Le fait que le franchisage des 128 supermarchés intégrés de Delhaize ait réellement démarré permet à toutes les parties concernées d’y voir plus clair. Le détaillant alimentaire va en effet de l’avant, même si le rythme doit s’accélérer considérablement.
Soulagement
L’annonce de Delhaize, lundi dernier, a suscité des émotions diverses parmi les personnes concernées. Au siège, c’est le soulagement qui prévaut, car la grande opération de franchisage démarre enfin réellement. Après des mois de protestations plus vives que prévu et des pertes de chiffre d’affaires massives, ça donne du courage. Le détaillant peut désormais montrer que les acheteurs potentiels ne se laisseront pas décourager par les prétendus contrats d’étranglement et les menaces des activistes qui promettent de laisser pourrir les choses.
Le fait que la première liste d’acquéreurs avec cinq affiliés, cinq employés et cinq parties « externes » soit un reflet étrangement équilibré des trois types d’entrepreneurs sur lesquels Delhaize compte ne doit pas être une coïncidence. Il s’agit d’une communication intelligente qui prouve que le business case est solide. Et qui devrait renforcer la confiance. Elle pourrait aussi indiquer que Delhaize garde effectivement beaucoup plus en réserve, malgré les insinuations d’un « décrochage massif » des candidats. Nous le découvrirons dans les mois à venir.
Un défi de taille
Nous entendons la fierté et l’enthousiasme des repreneurs, qui sont très attachés à la marque Delhaize et sont convaincus du potentiel de « leur » magasin. Ils tiennent un langage conciliant aux employés concernés. Quoi qu’il en soit, il sera difficile de restaurer le moral et de motiver les équipes.

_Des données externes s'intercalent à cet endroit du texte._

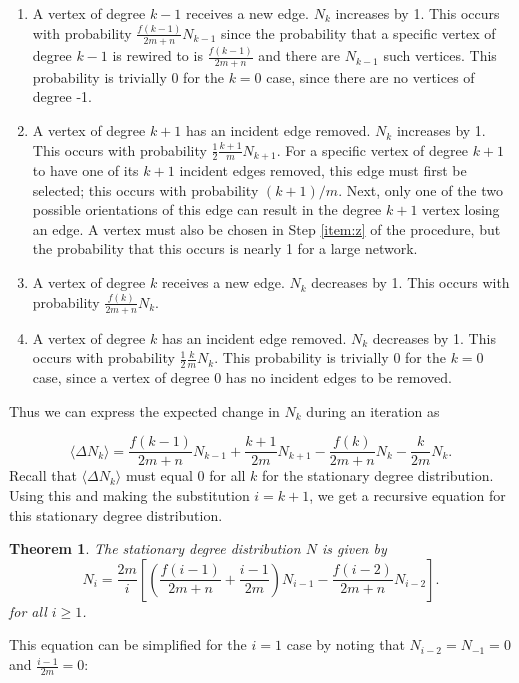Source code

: \documentclass[a4paper,10pt]{article}
\newtheorem{theorem}{Theorem}
\begin{document}
\begin{enumerate}
 \item A vertex of degree $k - 1$ receives a new edge. $N_k$ increases by 1. This occurs with probability $\frac{f(k - 1)}{2m + n} N_{k-1}$ since the probability that a specific vertex of degree $k - 1$ is rewired to is $\frac{f(k - 1)}{2m + n}$ and there are $N_{k - 1}$ such vertices. This probability is trivially 0 for the $k = 0$ case, since there are no vertices of degree -1.
 
 \item A vertex of degree $k + 1$ has an incident edge removed. $N_k$ increases by 1. This occurs with probability $\frac{1}{2} \frac{k + 1}{m} N_{k + 1}$. For a specific vertex of degree $k + 1$ to have one of its $k + 1$ incident edges removed, this edge must first be selected; this occurs with probability $(k + 1)/ m$. Next, only one of the two possible orientations of this edge can result in the degree $k + 1$ vertex losing an edge. A vertex must also be chosen in Step \ref{item:z} of the procedure, but the probability that this occurs is nearly 1 for a large network.
 
 \item A vertex of degree $k$ receives a new edge. $N_k$ decreases by 1. This occurs with probability $\frac{f(k)}{2m + n} N_k$.
 
 \item A vertex of degree $k$ has an incident edge removed. $N_k$ decreases by 1. This occurs with probability $\frac{1}{2} \frac{k}{m} N_{k}.$ This probability is trivially 0 for the $k = 0$ case, since a vertex of degree 0 has no incident edges to be removed.
\end{enumerate}
Thus we can express the expected change in $N_k$ during an iteration as

\begin{equation}
\label{eqn:N_k}
 \langle \Delta N_k \rangle = \frac{f(k - 1)}{2m + n} N_{k-1} + \frac{k + 1}{2m} N_{k + 1} - \frac{f(k)}{2m + n} N_{k} - \frac{k}{2m} N_{k}.
\end{equation}
Recall that $\langle \Delta N_k \rangle$ must equal 0 for all $k$ for the stationary degree distribution. Using this and making the substitution $i = k + 1$, we get a recursive equation for this stationary degree distribution.

\begin{theorem}
The stationary degree distribution $N$ is given by 
\begin{equation}
\label{eqn:N_i}
 N_{i} = \frac{2m}{i}\left[\left( \frac{f(i - 1)}{2m + n} + \frac{i - 1}{2m} \right) N_{i - 1} -  \frac{f(i - 2)}{2m + n} N_{i - 2}\right].
\end{equation}
for all $i \geq 1$.
\end{theorem}
This equation can be simplified for the $i = 1$ case by noting that $N_{i - 2} = N_{-1} = 0$ and $\frac{i - 1}{2m} = 0$:
\end{document}
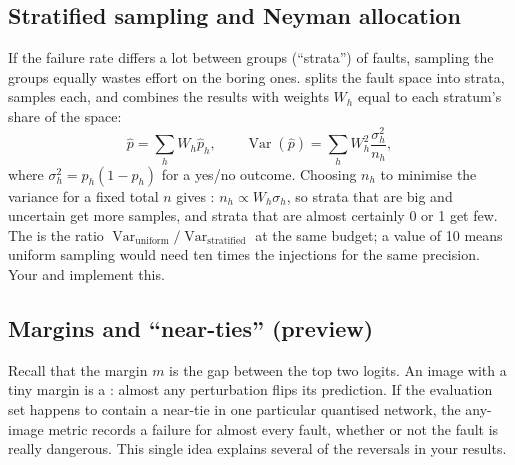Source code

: \subsection{Stratified sampling and Neyman allocation}
If the failure rate differs a lot between groups (``strata'') of faults, sampling the groups equally wastes effort on the boring ones.
 splits the fault space into strata, samples each, and combines the results with weights $W_h$ equal to each stratum's share of the space:
\[
\hat p=\sum_h W_h\hat p_h,\qquad \operatorname{Var}(\hat p)=\sum_h W_h^{2}\frac{\sigma_h^{2}}{n_h},
\]
where $\sigma_h^2=p_h(1-p_h)$ for a yes/no outcome. Choosing $n_h$ to minimise the variance for a fixed total $n$ gives
: $n_h\propto W_h\sigma_h$, so strata that are big and uncertain get more samples, and strata that are almost
certainly 0 or 1 get few. The  is the ratio $\operatorname{Var}_{\text{uniform}}/\operatorname{Var}_{\text{stratified}}$ at the same budget; a value of 10
means uniform sampling would need ten times the injections for the same precision. Your  and 
implement this.

\subsection{Margins and ``near-ties'' (preview)}
Recall that the margin $m$ is the gap between the top two logits. An image with a tiny margin is a : almost any perturbation flips its
prediction. If the evaluation set happens to contain a near-tie in one particular quantised network, the any-image metric records
a failure for almost every fault, whether or not the fault is really dangerous. This single idea explains several of the reversals in
your results.
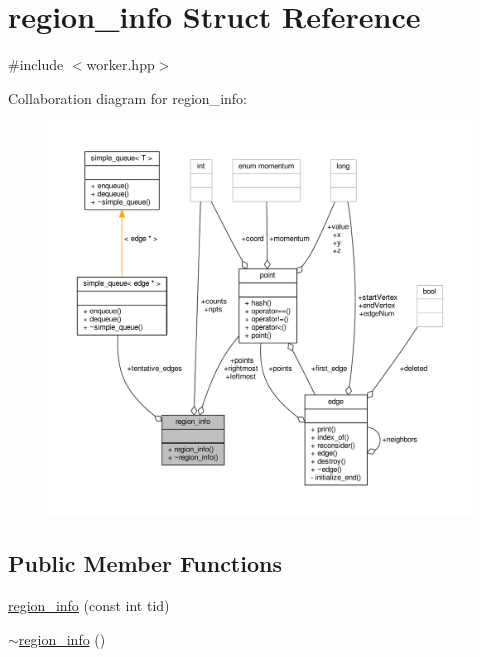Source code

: \hypertarget{structregion__info}{\section{region\-\_\-info Struct Reference}
\label{structregion__info}
}


{\ttfamily \#include $<$worker.\-hpp$>$}



Collaboration diagram for region\-\_\-info\-:
\nopagebreak
\begin{figure}[H]
\begin{center}
\leavevmode
\includegraphics[width=350pt]{structregion__info__coll__graph}
\end{center}
\end{figure}
\subsection*{Public Member Functions}
\begin{DoxyCompactItemize}
\item 
\hyperlink{structregion__info_a1a31f687c266bbd4f42cf7cf572ef6e1}{region\-\_\-info} (const int tid)
\item 
\hyperlink{structregion__info_ae4516649684be4a6f435490368fcbe3d}{$\sim$region\-\_\-info} ()
\end{DoxyCompactItemize}
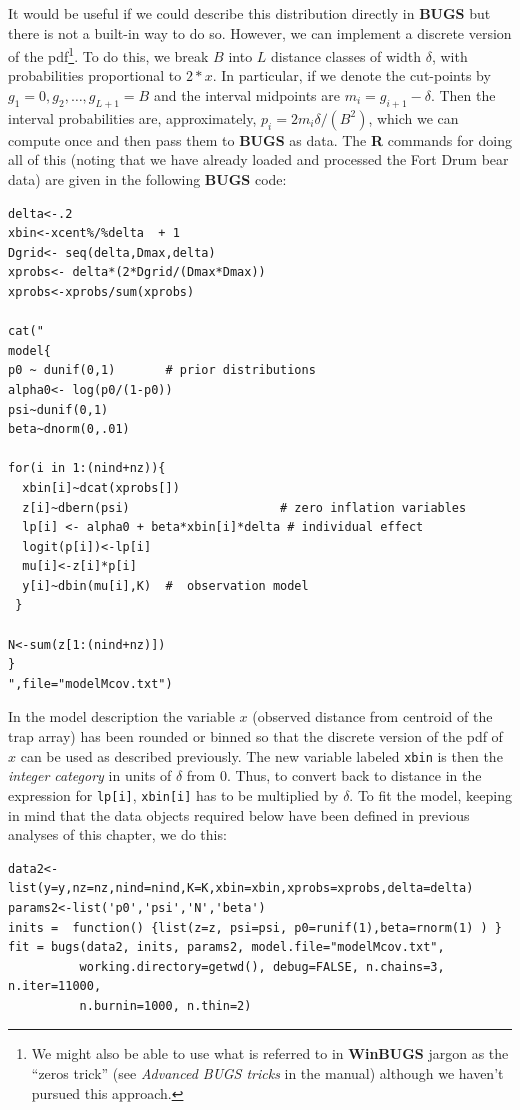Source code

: It would be useful if we could describe this distribution directly in {\bf
  BUGS} but there is not a built-in way to do so. However, we can 
implement a discrete version of the pdf\footnote{We might
also be able to use what is referred to in {\bf WinBUGS} jargon as the
``zeros trick'' (see {\it Advanced BUGS tricks} in the manual)
although we haven't pursued this approach.}. To do this, 
we break $B$ into $L$
distance classes of width $\delta$, with probabilities proportional to
$2*x$. In particular, if we denote the cut-points by $g_{1}=0,g_{2},
\ldots, g_{L+1}=B$ and the interval midpoints are $m_{i} =
g_{i+1}-\delta$.  
Then the interval probabilities are, approximately, $p_{i} =
2 m_{i} \delta/(B^{2})$, which we can compute once and then
pass them to {\bf BUGS} as data.
The {\bf R} commands for doing all of this (noting that we have
already loaded and processed the Fort Drum bear data) are given in the
following {\bf BUGS} code:
{\small
\begin{verbatim}
delta<-.2
xbin<-xcent%/%delta  + 1
Dgrid<- seq(delta,Dmax,delta)
xprobs<- delta*(2*Dgrid/(Dmax*Dmax))
xprobs<-xprobs/sum(xprobs)

cat("
model{
p0 ~ dunif(0,1)       # prior distributions
alpha0<- log(p0/(1-p0))
psi~dunif(0,1)
beta~dnorm(0,.01)

for(i in 1:(nind+nz)){
  xbin[i]~dcat(xprobs[])
  z[i]~dbern(psi)                     # zero inflation variables
  lp[i] <- alpha0 + beta*xbin[i]*delta # individual effect
  logit(p[i])<-lp[i]
  mu[i]<-z[i]*p[i]
  y[i]~dbin(mu[i],K)  #  observation model
 }

N<-sum(z[1:(nind+nz)])
}
",file="modelMcov.txt")
\end{verbatim}
}
In the model description the variable $x$ (observed distance
from centroid of the trap array) has been rounded or binned so that the discrete
version of the pdf of $x$ can be used as described previously. The new
variable labeled \mbox{\tt xbin} is then the {\it integer category}
in units of $\delta$ from 0. Thus, to convert back to distance in the
expression for \mbox{\tt lp[i]}, \mbox{\tt xbin[i]} has to be multiplied by
$\delta$. 
To fit the model, keeping in mind that the data objects
required below have been defined in previous analyses of this chapter,
we do this:
{\small
\begin{verbatim}
data2<-list(y=y,nz=nz,nind=nind,K=K,xbin=xbin,xprobs=xprobs,delta=delta)
params2<-list('p0','psi','N','beta')
inits =  function() {list(z=z, psi=psi, p0=runif(1),beta=rnorm(1) ) }
fit = bugs(data2, inits, params2, model.file="modelMcov.txt",
          working.directory=getwd(), debug=FALSE, n.chains=3, n.iter=11000,
          n.burnin=1000, n.thin=2)
\end{verbatim}
}

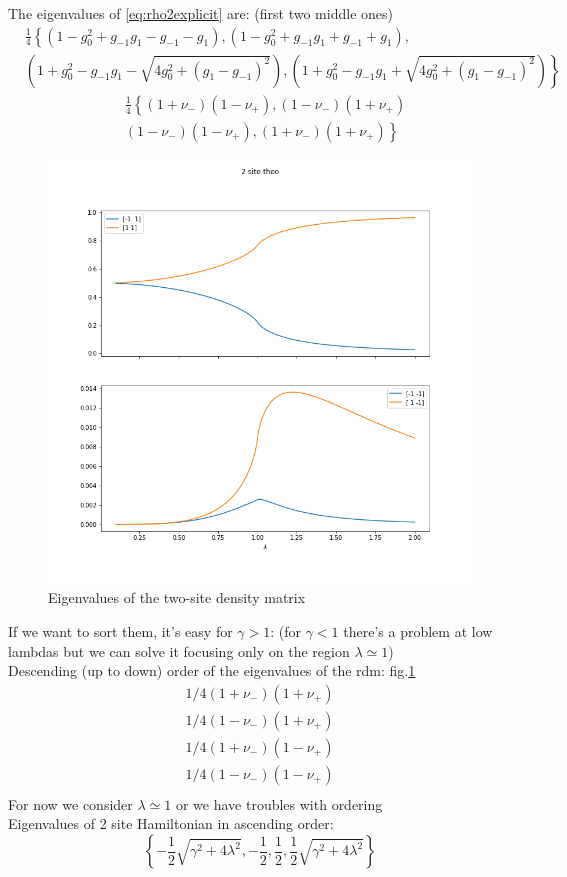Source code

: \documentclass[12pt,a4paper]{book}
\theoremstyle{definition}
\begin{document}
The eigenvalues of \ref{eq:rho2explicit} are:
(first two middle ones)
\begin{equation}
	\begin{aligned} &
		\frac{1}{4}
		\left\{ \left(1-g_0^2+g_{-1} g_1 -g_{-1}-g_1\right), \left(1-g_0^2+g_{-1} g_1+g_{-1}+g_1\right), \right. \\
		&\left. \left(1+g_0^2-g_{-1} g_1-\sqrt{4 g_0^2+(g_1-g_{-1})^2}\right),
		\left(1+g_0^2-g_{-1} g_1+\sqrt{4 g_0^2+(g_1-g_{-1})^2}\right)\right\}
	\end{aligned}
\end{equation}
\begin{equation}
	\begin{aligned} 
		&\frac{1}{4}
		\left\{(1+\nu_-)(1-\nu_+), (1-\nu_-)(1+\nu_+) \right. \\
		&\left. (1-\nu_-)(1-\nu_+),
		(1+\nu_-)(1+\nu_+)\right\}
	\end{aligned}
\end{equation}
\begin{figure}[h]
	\centering
	\includegraphics[width=0.7\linewidth]{graphs/two_site_theo}
	\caption{Eigenvalues of the two-site density matrix}
	\label{fig:twositetheo}
\end{figure}
If we want to sort them, it's easy for $\gamma>1$: (for $\gamma<1$ there's a problem  at low lambdas but we can solve it focusing only on the region $\lambda \simeq 1 $) \\
Descending (up to down) order of the eigenvalues of the rdm: fig.\ref{fig:twositetheo}
\begin{equation}
\begin{array}{c}
	1/4(1+\nu_-)(1+\nu_+)\\ 
	1/4(1-\nu_-)(1+\nu_+)\\
	1/4(1+\nu_-)(1-\nu_+)\\
	1/4(1-\nu_-)(1-\nu_+) \\ 
\end{array}
\end{equation}
For now we consider $\lambda \simeq 1$ or we have troubles with ordering\\
Eigenvalues of 2 site Hamiltonian in ascending order:
\begin{equation}
\left\{-\frac{1}{2} \sqrt{\gamma ^2+4 \lambda ^2},-\frac{1}{2},\frac{1}{2},\frac{1}{2} \sqrt{\gamma ^2+4 \lambda ^2}\right\}
\end{equation}
\end{document}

Fait remarquable, cette première liste comprend d’emblée certains des magasins les plus difficiles de tout le dossier : devant les portes de succursales bruxelloises comme Hankar et Flagey, les employés demandent depuis des mois aux clients de faire preuve de solidarité en boycottant le magasin. Le chiffre d’affaires s’est effondré, l’ambiance est totalement détruite. Ici, le défi est de taille. Ce qui n’empêche pas les entrepreneurs de s’y lancer. Ils ne se laissent pas intimider, ce qui prouve leur courage et leur confiance dans les magasins et la marque Delhaize.
Le bénéfice du doute
Du côté des syndicats, c’est bien sûr l’indignation qui prévaut. Ils avaient déjà perdu l’illusion que Delhaize serait disposé à discuter d’alternatives au plan de franchise, et ils pourraient également abandonner l’espoir d’un plan social pour les départs volontaires. Ils annoncent de nouvelles actions, mais la question est de savoir dans quelle mesure ces actions sont encore soutenues et ce qu’ils veulent en faire.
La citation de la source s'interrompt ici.